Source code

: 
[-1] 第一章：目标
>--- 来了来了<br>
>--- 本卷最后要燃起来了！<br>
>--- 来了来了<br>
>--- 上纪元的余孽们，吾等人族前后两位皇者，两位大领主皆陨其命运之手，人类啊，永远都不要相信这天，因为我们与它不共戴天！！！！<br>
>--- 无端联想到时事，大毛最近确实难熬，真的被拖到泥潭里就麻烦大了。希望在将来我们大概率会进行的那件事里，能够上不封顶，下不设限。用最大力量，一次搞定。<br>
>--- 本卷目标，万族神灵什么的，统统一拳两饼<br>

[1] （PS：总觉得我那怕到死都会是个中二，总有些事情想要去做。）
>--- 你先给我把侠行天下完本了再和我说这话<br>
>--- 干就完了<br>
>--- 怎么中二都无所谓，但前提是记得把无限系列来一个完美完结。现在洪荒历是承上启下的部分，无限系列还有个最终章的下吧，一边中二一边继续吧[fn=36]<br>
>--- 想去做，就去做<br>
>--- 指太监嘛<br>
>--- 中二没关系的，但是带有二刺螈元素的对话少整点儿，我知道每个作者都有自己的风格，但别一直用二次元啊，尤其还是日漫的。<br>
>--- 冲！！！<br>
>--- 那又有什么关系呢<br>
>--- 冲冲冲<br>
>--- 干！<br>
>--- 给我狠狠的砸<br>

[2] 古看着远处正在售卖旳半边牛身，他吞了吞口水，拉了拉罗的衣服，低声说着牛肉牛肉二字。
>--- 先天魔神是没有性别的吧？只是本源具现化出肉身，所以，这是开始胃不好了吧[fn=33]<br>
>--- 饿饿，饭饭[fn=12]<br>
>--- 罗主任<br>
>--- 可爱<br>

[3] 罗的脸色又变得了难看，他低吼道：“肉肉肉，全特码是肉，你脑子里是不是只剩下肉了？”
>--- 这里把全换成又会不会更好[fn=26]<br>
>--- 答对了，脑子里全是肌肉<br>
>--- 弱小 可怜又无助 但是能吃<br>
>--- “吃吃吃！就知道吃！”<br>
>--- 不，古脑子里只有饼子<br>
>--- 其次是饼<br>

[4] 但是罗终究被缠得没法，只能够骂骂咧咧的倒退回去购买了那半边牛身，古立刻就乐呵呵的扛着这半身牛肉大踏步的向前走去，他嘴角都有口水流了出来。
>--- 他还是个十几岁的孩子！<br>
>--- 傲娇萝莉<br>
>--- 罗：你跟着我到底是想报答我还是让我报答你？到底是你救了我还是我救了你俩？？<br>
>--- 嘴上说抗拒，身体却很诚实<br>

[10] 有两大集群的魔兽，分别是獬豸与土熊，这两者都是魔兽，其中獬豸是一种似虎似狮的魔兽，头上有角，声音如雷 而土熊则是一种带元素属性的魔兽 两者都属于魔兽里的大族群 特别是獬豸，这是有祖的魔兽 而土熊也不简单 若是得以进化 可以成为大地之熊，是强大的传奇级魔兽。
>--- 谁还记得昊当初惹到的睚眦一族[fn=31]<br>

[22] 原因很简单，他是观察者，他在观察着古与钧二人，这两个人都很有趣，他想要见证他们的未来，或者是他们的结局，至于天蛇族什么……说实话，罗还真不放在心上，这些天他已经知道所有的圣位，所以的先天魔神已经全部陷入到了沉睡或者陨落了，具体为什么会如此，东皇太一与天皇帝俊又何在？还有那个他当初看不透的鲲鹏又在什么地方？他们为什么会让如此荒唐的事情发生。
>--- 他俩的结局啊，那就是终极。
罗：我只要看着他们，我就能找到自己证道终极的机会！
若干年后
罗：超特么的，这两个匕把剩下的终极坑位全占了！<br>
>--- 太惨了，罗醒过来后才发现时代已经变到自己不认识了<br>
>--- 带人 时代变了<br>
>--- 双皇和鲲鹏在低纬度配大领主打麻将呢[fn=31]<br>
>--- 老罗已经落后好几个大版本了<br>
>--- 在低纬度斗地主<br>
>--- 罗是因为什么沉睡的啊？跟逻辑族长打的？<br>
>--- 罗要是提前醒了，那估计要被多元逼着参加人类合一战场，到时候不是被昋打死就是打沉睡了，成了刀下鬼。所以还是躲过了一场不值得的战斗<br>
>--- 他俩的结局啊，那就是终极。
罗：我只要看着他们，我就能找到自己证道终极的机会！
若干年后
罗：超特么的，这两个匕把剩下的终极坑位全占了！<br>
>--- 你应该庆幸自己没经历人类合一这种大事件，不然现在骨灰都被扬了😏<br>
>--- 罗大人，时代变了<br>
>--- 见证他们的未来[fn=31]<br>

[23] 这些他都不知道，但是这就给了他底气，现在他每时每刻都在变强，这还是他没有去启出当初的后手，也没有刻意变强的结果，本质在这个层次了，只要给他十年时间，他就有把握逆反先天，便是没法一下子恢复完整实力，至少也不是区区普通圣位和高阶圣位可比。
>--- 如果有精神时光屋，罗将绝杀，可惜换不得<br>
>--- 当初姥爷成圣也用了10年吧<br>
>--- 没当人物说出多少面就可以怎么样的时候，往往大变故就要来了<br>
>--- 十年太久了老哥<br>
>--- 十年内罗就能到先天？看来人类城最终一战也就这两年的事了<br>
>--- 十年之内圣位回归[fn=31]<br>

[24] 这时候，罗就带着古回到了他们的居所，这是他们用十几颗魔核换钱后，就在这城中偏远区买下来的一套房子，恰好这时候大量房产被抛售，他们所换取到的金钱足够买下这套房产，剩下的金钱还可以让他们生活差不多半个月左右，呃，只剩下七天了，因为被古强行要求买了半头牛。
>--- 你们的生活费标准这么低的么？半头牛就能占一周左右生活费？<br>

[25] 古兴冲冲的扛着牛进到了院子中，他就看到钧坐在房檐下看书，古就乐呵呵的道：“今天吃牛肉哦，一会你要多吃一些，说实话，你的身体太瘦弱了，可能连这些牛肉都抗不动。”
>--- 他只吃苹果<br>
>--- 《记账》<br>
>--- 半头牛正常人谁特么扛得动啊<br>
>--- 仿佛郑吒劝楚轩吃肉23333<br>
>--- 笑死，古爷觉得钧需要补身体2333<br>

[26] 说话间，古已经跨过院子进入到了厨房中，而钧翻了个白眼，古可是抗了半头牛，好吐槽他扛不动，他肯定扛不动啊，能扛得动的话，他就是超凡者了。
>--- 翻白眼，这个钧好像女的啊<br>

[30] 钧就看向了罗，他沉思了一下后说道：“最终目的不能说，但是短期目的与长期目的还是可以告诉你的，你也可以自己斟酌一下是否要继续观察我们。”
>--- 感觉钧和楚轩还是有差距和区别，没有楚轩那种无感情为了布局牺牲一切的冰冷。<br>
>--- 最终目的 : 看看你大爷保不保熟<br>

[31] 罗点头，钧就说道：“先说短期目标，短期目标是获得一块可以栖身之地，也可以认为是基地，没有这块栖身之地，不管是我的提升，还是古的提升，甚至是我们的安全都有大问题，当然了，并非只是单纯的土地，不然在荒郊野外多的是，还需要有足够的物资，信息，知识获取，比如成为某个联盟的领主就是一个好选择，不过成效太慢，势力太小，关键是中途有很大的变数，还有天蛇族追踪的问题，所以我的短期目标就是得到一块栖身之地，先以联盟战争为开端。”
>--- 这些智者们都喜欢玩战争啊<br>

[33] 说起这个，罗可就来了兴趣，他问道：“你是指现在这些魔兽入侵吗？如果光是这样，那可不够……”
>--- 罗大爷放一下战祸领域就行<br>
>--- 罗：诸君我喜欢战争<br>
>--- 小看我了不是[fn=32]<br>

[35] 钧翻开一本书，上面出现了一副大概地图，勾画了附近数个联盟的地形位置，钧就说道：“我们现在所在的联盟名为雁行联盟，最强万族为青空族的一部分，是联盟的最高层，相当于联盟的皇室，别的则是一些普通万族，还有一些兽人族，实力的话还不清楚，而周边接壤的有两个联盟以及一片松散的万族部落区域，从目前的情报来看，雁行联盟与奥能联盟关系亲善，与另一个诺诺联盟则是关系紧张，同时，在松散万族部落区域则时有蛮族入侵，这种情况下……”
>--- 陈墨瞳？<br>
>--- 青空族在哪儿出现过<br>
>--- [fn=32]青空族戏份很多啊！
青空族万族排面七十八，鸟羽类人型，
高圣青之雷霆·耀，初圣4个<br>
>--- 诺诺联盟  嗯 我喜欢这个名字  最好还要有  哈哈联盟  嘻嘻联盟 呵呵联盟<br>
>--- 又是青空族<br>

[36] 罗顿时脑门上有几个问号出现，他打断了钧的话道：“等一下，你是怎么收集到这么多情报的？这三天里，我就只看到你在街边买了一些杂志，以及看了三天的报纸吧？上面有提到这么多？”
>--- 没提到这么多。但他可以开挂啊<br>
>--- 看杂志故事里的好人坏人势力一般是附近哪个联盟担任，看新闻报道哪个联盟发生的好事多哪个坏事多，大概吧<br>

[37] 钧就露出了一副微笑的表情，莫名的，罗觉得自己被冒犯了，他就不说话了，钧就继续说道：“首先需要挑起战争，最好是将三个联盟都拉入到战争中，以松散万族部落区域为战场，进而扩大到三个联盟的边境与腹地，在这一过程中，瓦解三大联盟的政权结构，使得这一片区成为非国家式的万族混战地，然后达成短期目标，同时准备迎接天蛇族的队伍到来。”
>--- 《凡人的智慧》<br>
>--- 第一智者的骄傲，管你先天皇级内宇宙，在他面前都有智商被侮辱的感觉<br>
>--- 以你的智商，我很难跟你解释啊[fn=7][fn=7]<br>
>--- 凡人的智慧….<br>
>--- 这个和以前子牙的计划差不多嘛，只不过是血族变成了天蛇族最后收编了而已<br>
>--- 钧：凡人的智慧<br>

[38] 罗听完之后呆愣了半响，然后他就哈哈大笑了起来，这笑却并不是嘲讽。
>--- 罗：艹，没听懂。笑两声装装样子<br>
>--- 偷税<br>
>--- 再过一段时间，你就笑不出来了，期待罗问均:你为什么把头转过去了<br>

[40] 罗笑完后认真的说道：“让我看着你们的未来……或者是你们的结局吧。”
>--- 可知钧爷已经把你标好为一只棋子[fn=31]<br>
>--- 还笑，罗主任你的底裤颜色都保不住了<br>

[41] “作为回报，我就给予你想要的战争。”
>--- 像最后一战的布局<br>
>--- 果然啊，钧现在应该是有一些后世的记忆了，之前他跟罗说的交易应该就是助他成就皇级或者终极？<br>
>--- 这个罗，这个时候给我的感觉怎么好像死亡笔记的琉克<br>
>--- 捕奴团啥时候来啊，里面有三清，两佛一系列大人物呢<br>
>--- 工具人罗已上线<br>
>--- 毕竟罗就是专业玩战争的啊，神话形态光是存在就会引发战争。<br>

- [Your objective]: When the string "钧就说道" appears in a line of the records above, that line is to be copied.

- [Written solution]:
[31] 罗点头，钧就说道：“先说短期目标，短期目标是获得一块可以栖身之地，也可以认为是基地，没有这块栖身之地，不管是我的提升，还是古的提升，甚至是我们的安全都有大问题，当然了，并非只是单纯的土地，不然在荒郊野外多的是，还需要有足够的物资，信息，知识获取，比如成为某个联盟的领主就是一个好选择，不过成效太慢，势力太小，关键是中途有很大的变数，还有天蛇族追踪的问题，所以我的短期目标就是得到一块栖身之地，先以联盟战争为开端。”
[35] 钧翻开一本书，上面出现了一副大概地图，勾画了附近数个联盟的地形位置，钧就说道：“我们现在所在的联盟名为雁行联盟，最强万族为青空族的一部分，是联盟的最高层，相当于联盟的皇室，别的则是一些普通万族，还有一些兽人族，实力的话还不清楚，而周边接壤的有两个联盟以及一片松散的万族部落区域，从目前的情报来看，雁行联盟与奥能联盟关系亲善，与另一个诺诺联盟则是关系紧张，同时，在松散万族部落区域则时有蛮族入侵，这种情况下……”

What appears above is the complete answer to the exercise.